Start of Supplied records

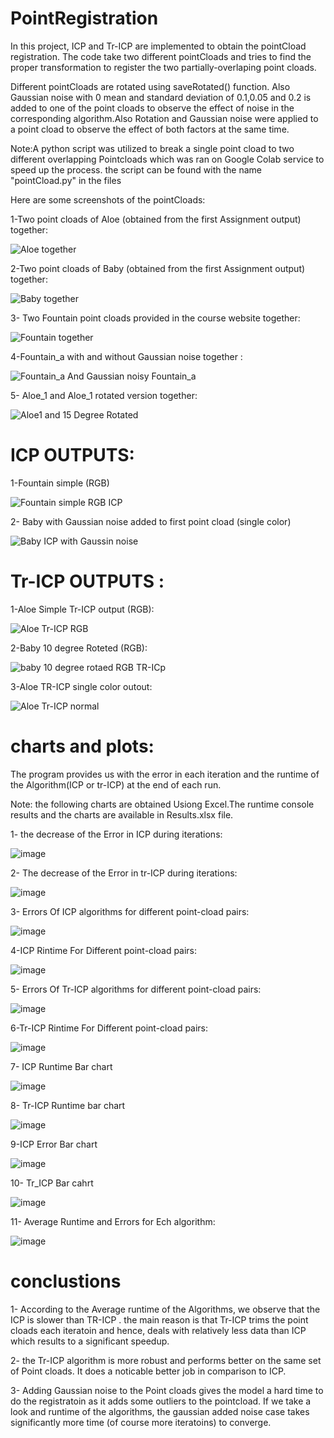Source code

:# PointRegistration

In this project, ICP and Tr-ICP are implemented to obtain the pointCload registration.
The code take two different pointCloads and tries to find the proper transformation to register the two partially-overlaping point cloads.

Different pointCloads are rotated using  saveRotated() function. Also Gaussian noise with 0 mean and standard deviation of 0.1,0.05 and 0.2 is added to one of the point cloads to observe the effect of noise in the corresponding algorithm.Also Rotation and Gaussian noise were applied to a point cload to observe the effect of both factors at the same time.


Note:A python script was utilized to break a single point cload to two different overlapping Pointcloads which was ran on Google Colab service to speed up the process. the script can be found with the name "pointCload.py" in the files 

Here are some screenshots of the pointCloads:

1-Two point cloads of Aloe (obtained from the first Assignment output) together:

![Aloe together](https://user-images.githubusercontent.com/72257286/151468725-723c5bd1-016b-4094-9b3f-51d43edd8554.png)


2-Two point cloads of Baby (obtained from the first Assignment output) together:


![Baby together](https://user-images.githubusercontent.com/72257286/151468764-7ca5ba36-2a1b-40d4-96e7-f2e9c34380bb.png)


3- Two Fountain point cloads provided in the course website together:

![Fountain together](https://user-images.githubusercontent.com/72257286/151468805-bcdee56a-38a4-49e3-9201-0c14620bede1.png)


4-Fountain_a with and without Gaussian noise together :

![Fountain_a And Gaussian noisy Fountain_a ](https://user-images.githubusercontent.com/72257286/151469308-09214a5d-3af1-40fb-acfd-e3acdef480d9.png)

5- Aloe_1 and Aloe_1 rotated version together:

![Aloe1 and 15 Degree Rotated ](https://user-images.githubusercontent.com/72257286/151469372-39c4fa07-15e0-42fa-a1d3-7afff04fb673.png)


# ICP OUTPUTS:

1-Fountain simple (RGB)

![Fountain simple RGB ICP ](https://user-images.githubusercontent.com/72257286/151468855-0f23ad18-86f9-4ec9-af04-5780d16f2817.png)

2- Baby with Gaussian noise added to first point cload (single color)

![Baby ICP with Gaussin noise](https://user-images.githubusercontent.com/72257286/151469078-27ce5760-5bf0-46ec-91a8-3550872e8bba.png)



# Tr-ICP OUTPUTS :

1-Aloe Simple Tr-ICP output (RGB):


![Aloe Tr-ICP RGB](https://user-images.githubusercontent.com/72257286/151469133-90349664-62b7-4a9b-ac57-820206a32814.png)

2-Baby 10 degree Roteted (RGB):

![baby 10 degree rotaed RGB TR-ICp  ](https://user-images.githubusercontent.com/72257286/151469175-88d8b9a9-d53d-40a9-b14b-bd0f9a0db5dd.png)


3-Aloe TR-ICP single color outout:


![Aloe Tr-ICP normal ](https://user-images.githubusercontent.com/72257286/151469524-5e5b4f40-14b9-4cc7-bf55-5ddc61a68bff.png)



# charts and plots:
The program provides us with the error in each iteration and the runtime of the Algorithm(ICP or tr-ICP) at the end of each run.

Note: the following charts are obtained Usiong Excel.The runtime console results and the charts are available in Results.xlsx file.

1- the decrease of the Error in ICP during iterations:

![image](https://user-images.githubusercontent.com/72257286/151469849-668c0c63-af44-48c7-9b2c-1bf743d2d055.png)


2- The decrease of the Error in tr-ICP during iterations:


![image](https://user-images.githubusercontent.com/72257286/151469974-4ddbf290-8c85-4a69-acbf-9a302701f037.png)


3- Errors Of ICP algorithms for different point-cload pairs:

![image](https://user-images.githubusercontent.com/72257286/151470135-2fae530f-94fa-4d44-a2ac-1392fa475a38.png)


4-ICP Rintime For Different point-cload pairs:

![image](https://user-images.githubusercontent.com/72257286/151470197-a879dcb2-cc76-4059-964a-9b691b415070.png)


5- Errors Of Tr-ICP algorithms for different point-cload pairs:

![image](https://user-images.githubusercontent.com/72257286/151470237-12a86060-2d35-4e98-92c8-0faee1e57445.png)


6-Tr-ICP Rintime For Different point-cload pairs:

![image](https://user-images.githubusercontent.com/72257286/151470292-a91a0dba-7a43-4629-b0d5-828d1e0e9897.png)

7- ICP Runtime Bar chart

![image](https://user-images.githubusercontent.com/72257286/151487372-6e7b8671-cc11-4916-b851-f4d921b9f2d8.png)



8- Tr-ICP Runtime bar chart

![image](https://user-images.githubusercontent.com/72257286/151487415-4b27916f-4c13-4b52-a7c6-5d23da929c7b.png)


9-ICP Error Bar chart

![image](https://user-images.githubusercontent.com/72257286/151487453-373357a7-7537-4df2-9a02-8a02c1996a01.png)


10- Tr_ICP Bar cahrt

![image](https://user-images.githubusercontent.com/72257286/151487486-42c52676-1ea0-41d5-9944-c507a8fb0eb9.png)



11- Average Runtime and Errors for Ech algorithm:

![image](https://user-images.githubusercontent.com/72257286/151487531-c7aa8b94-5a6e-44df-8edd-1bdffdcfd078.png)


# conclustions

1- According to the Average runtime of the Algorithms, we observe that the ICP is slower than TR-ICP . the main reason is that Tr-ICP trims the point cloads each iteratoin and hence, deals with relatively less data than ICP which results to a significant speedup.

2- the Tr-ICP algorithm is more robust and performs better on the same set of Point cloads. It does a noticable better job in comparison to ICP.

3- Adding Gaussian noise to the Point cloads gives the model a hard time to do the registratoin as it adds some outliers to the pointcload. If we take a look and runtime of the algorithms, the gaussian added noise case takes significantly more time (of course more iteratoins) to converge.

End of Supplied records

Requirement:
The word "first" occurs on some lines of the entries. Work out how many such lines there are and reply with the number alone.

Exercise output:
3